Another reason we fear death is that the conversation seldom emerges. The human mind tends to cower or express cognitive dissonance towards anything that may elicit feelings of vulnerability or discomfort. The result: few openly talk about it. Is it surprising then that a consensus culture that's fixed on resisting death refuses to openly invoke the subject in public discourse, let alone in private? We fear death because it is uncontrollable. A culture predicated on domination, subjugation and manipulation coupled with the sickening drive to glorify the pretense of superiority over the natural world, dictates that all natural processes (including death/re-birth) must be imprinted concretely upon the human psyche — as to be something that ought to be conquerable, and therefore controllable. A dominant culture that blindly accepts control as a dominant ethic is a culture exemplified by insanity. So we attempt to fulfill the delusion of controlling the uncontrollable (life), in tandem with the delusional intention of defeating the undefeatable (death) — an attempt rooted in dismal failure from the very beginning.

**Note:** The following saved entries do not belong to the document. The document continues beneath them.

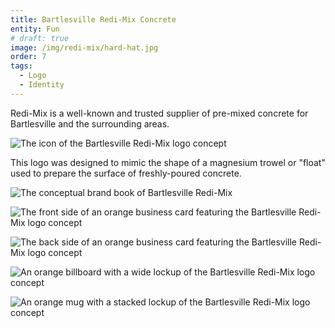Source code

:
 ```yaml
---
title: Bartlesville Redi-Mix Concrete
entity: Fun
# draft: true
image: /img/redi-mix/hard-hat.jpg
order: 7
tags:
  - Logo
  - Identity
---
```


Redi-Mix is a well-known and trusted supplier of pre-mixed concrete for Bartlesville and the surrounding areas.

![The icon of the Bartlesville Redi-Mix logo concept](/img/redi-mix/logo.svg)

This logo was designed to mimic the shape of a magnesium trowel or "float" used to prepare the surface of freshly-poured concrete.

![The conceptual brand book of Bartlesville Redi-Mix](/img/redi-mix/brand-book.jpg)

![The front side of an orange business card featuring the Bartlesville Redi-Mix logo concept](/img/redi-mix/business-card-front.jpg)

![The back side of an orange business card featuring the Bartlesville Redi-Mix logo concept](/img/redi-mix/business-card-back.jpg)

![An orange billboard with a wide lockup of the Bartlesville Redi-Mix logo concept](/img/redi-mix/billboard.jpg)

![An orange mug with a stacked lockup of the Bartlesville Redi-Mix logo concept](/img/redi-mix/mug.jpg)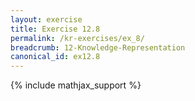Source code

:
 ```yaml
---
layout: exercise
title: Exercise 12.8
permalink: /kr-exercises/ex_8/
breadcrumb: 12-Knowledge-Representation
canonical_id: ex12.8
---
```


{% include mathjax_support %}
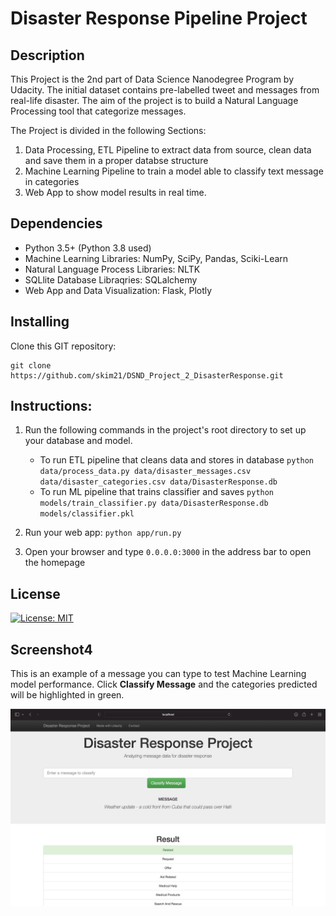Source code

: # Disaster Response Pipeline Project

## Description

This Project is the 2nd part of Data Science Nanodegree Program by Udacity.
The initial dataset contains pre-labelled tweet and messages from real-life disaster. 
The aim of the project is to build a Natural Language Processing tool that categorize messages.

The Project is divided in the following Sections:

1. Data Processing, ETL Pipeline to extract data from source, clean data and save them in a proper databse structure
2. Machine Learning Pipeline to train a model able to classify text message in categories
3. Web App to show model results in real time. 

## Dependencies
* Python 3.5+ (Python 3.8 used)
* Machine Learning Libraries: NumPy, SciPy, Pandas, Sciki-Learn
* Natural Language Process Libraries: NLTK
* SQLlite Database Libraqries: SQLalchemy
* Web App and Data Visualization: Flask, Plotly

## Installing
Clone this GIT repository:
```
git clone https://github.com/skim21/DSND_Project_2_DisasterResponse.git
```

## Instructions:
1. Run the following commands in the project's root directory to set up your database and model.

    - To run ETL pipeline that cleans data and stores in database
        `python data/process_data.py data/disaster_messages.csv data/disaster_categories.csv data/DisasterResponse.db`
    - To run ML pipeline that trains classifier and saves
        `python models/train_classifier.py data/DisasterResponse.db models/classifier.pkl`

2. Run your web app: `python app/run.py`

3. Open your browser and type `0.0.0.0:3000` in the address bar to open the homepage

## License
[![License: MIT](https://img.shields.io/badge/License-MIT-yellow.svg)](https://opensource.org/licenses/MIT)

## Screenshot4

This is an example of a message you can type to test Machine Learning model performance.
Click **Classify Message** and the categories predicted will be highlighted in green.

![Sample Input](screenshots/s4.png)
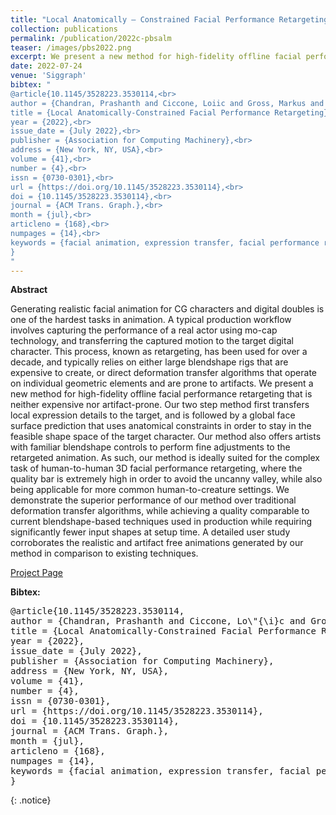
 ```yaml
---
title: "Local Anatomically – Constrained Facial Performance Retargeting"
collection: publications
permalink: /publication/2022c-pbsalm
teaser: /images/pbs2022.png
excerpt: We present a new method for high-fidelity offline facial performance retargeting that is neither expensive nor artifact-prone.  [[Project Page]](https://studios.disneyresearch.com/2022/07/24/local-anatomically-constrained-facial-performance-retargeting/)<br><br><br>
date: 2022-07-24
venue: 'Siggraph'
bibtex: "
@article{10.1145/3528223.3530114,<br>
author = {Chandran, Prashanth and Ciccone, Loiic and Gross, Markus and Bradley, Derek},<br>
title = {Local Anatomically-Constrained Facial Performance Retargeting},<br>
year = {2022},<br>
issue_date = {July 2022},<br>
publisher = {Association for Computing Machinery},<br>
address = {New York, NY, USA},<br>
volume = {41},<br>
number = {4},<br>
issn = {0730-0301},<br>
url = {https://doi.org/10.1145/3528223.3530114},<br>
doi = {10.1145/3528223.3530114},<br>
journal = {ACM Trans. Graph.},<br>
month = {jul},<br>
articleno = {168},<br>
numpages = {14},<br>
keywords = {facial animation, expression transfer, facial performance retargeting}<br>
}
"
---
```


**Abstract**
<p>
Generating realistic facial animation for CG characters and digital doubles is one of the hardest tasks in animation. A typical production workflow involves capturing the performance of a real actor using mo-cap technology, and transferring the captured motion to the target digital character. This process, known as retargeting, has been used for over a decade, and typically relies on either large blendshape rigs that are expensive to create, or direct deformation transfer algorithms that operate on individual geometric elements and are prone to artifacts. We present a new method for high-fidelity offline facial performance retargeting that is neither expensive nor artifact-prone. Our two step method first transfers local expression details to the target, and is followed by a global face surface prediction that uses anatomical constraints in order to stay in the feasible shape space of the target character. Our method also offers artists with familiar blendshape controls to perform fine adjustments to the retargeted animation. As such, our method is ideally suited for the complex task of human-to-human 3D facial performance retargeting, where the quality bar is extremely high in order to avoid the uncanny valley, while also being applicable for more common human-to-creature settings. We demonstrate the superior performance of our method over traditional deformation transfer algorithms, while achieving a quality comparable to current blendshape-based techniques used in production while requiring significantly fewer input shapes at setup time. A detailed user study corroborates the realistic and artifact free animations generated by our method in comparison to existing techniques.
</p>

[Project Page](https://studios.disneyresearch.com/2022/07/24/local-anatomically-constrained-facial-performance-retargeting/)

**Bibtex:** 
<pre>
@article{10.1145/3528223.3530114,
author = {Chandran, Prashanth and Ciccone, Lo\"{\i}c and Gross, Markus and Bradley, Derek},
title = {Local Anatomically-Constrained Facial Performance Retargeting},
year = {2022},
issue_date = {July 2022},
publisher = {Association for Computing Machinery},
address = {New York, NY, USA},
volume = {41},
number = {4},
issn = {0730-0301},
url = {https://doi.org/10.1145/3528223.3530114},
doi = {10.1145/3528223.3530114},
journal = {ACM Trans. Graph.},
month = {jul},
articleno = {168},
numpages = {14},
keywords = {facial animation, expression transfer, facial performance retargeting}
}
</pre>
{: .notice}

Evolution does not exclusively reside in the domain of biology. Perhaps the most discerning form of evolution is the evolution of language; the residual development of how an organism communicates with its environment, and hence itself. A question then arises: Is human language in its current form adequate to meet the needs of our evolutionary stability as a whole? Furthermore, Is the unquestioned model of human language in its current form the final frontier of communication and information exchange? What if the entire edifice of human enterprise rests upon the evolution of language itself; the ever-developing refinement and betterment of communicative technology? Human language today evidently falls short in its purpose; is grossly outdated to meet the needs of our adaptive requirements. But I digress... Death is part of the wonder of existence. It is the existential element of death of which we've been trained to be terrified. But death, as explored here, appears to be nothing more than a human-made construct propagated by the medium of human-made language.
The secret in understanding the function of death is being openly cognizant to it — in the sense of recognizing it as an opportunity to both earnestly grieve and joyously celebrate renewal. One cannot exist without the other. And unfortunately, both of these elements, which are deeply associated to the subject of death, are ignorantly discarded by our cultural operating system — possibly acting as a concealed detriment to the human condition itself.
Death is not an end... It is the birthing of the new. Maybe we need to totally rethink, reexamine, and drastically revolutionize our individual and collective attitudes towards death — through inviting a deep immersion into the experience of grief, and into the wholesome celebration of renewal — thereby altering the perception of death upon the forefront of human consciousness. Maybe it's time we begin to give ourselves a chance to genuinely heal; to begin to understand that only in respecting death, are we able to truly celebrate life.
Death is coming for us all. To trust in death is to cultivate trust in life. May we all begin to live again, before it's too late.